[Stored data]

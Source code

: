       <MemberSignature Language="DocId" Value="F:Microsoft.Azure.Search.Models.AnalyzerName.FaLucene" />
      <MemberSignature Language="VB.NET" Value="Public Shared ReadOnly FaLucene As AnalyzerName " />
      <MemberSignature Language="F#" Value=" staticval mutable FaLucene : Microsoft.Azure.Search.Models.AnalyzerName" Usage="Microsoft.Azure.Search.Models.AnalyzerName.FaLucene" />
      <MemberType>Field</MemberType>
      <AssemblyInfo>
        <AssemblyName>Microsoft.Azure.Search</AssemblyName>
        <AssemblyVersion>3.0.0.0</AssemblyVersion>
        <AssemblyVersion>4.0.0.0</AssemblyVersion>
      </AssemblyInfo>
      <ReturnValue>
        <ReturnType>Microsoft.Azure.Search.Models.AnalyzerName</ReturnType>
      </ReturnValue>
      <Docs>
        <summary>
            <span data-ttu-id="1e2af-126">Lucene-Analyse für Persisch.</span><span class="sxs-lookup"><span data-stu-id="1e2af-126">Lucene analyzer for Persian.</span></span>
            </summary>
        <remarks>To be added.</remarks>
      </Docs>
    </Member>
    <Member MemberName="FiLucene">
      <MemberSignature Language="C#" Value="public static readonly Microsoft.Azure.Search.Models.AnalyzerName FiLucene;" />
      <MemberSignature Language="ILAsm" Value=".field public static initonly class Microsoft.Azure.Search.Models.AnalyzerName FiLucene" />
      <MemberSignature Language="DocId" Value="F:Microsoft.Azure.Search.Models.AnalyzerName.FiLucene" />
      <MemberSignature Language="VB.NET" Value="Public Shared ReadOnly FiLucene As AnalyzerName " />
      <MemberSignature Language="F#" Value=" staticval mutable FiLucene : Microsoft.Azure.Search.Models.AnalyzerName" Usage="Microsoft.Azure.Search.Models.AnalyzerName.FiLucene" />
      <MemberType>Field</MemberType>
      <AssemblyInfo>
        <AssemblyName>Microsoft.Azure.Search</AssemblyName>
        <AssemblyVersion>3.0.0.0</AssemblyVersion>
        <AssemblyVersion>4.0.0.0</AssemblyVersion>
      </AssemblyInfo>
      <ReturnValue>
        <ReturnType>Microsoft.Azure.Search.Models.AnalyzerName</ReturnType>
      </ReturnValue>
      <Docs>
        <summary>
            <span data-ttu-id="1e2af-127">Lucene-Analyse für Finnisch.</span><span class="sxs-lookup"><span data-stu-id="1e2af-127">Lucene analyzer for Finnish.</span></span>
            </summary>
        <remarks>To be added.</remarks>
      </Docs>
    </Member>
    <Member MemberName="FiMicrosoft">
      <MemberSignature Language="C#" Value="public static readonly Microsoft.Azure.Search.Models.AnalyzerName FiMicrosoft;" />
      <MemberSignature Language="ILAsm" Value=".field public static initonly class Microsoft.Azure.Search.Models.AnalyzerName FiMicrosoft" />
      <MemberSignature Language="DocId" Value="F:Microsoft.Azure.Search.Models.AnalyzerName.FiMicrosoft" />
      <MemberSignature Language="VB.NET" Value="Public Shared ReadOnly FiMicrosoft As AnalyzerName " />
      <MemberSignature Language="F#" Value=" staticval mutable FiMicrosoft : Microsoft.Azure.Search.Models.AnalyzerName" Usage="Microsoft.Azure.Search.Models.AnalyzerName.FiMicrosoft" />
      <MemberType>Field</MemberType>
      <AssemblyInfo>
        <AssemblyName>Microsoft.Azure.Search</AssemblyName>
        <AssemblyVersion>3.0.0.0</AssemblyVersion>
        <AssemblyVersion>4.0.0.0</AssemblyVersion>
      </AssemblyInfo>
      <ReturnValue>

What the exercise asks ▸ Every line above that includes "span" counts toward one total; give that total by itself.

Result of the exercise ▸ 2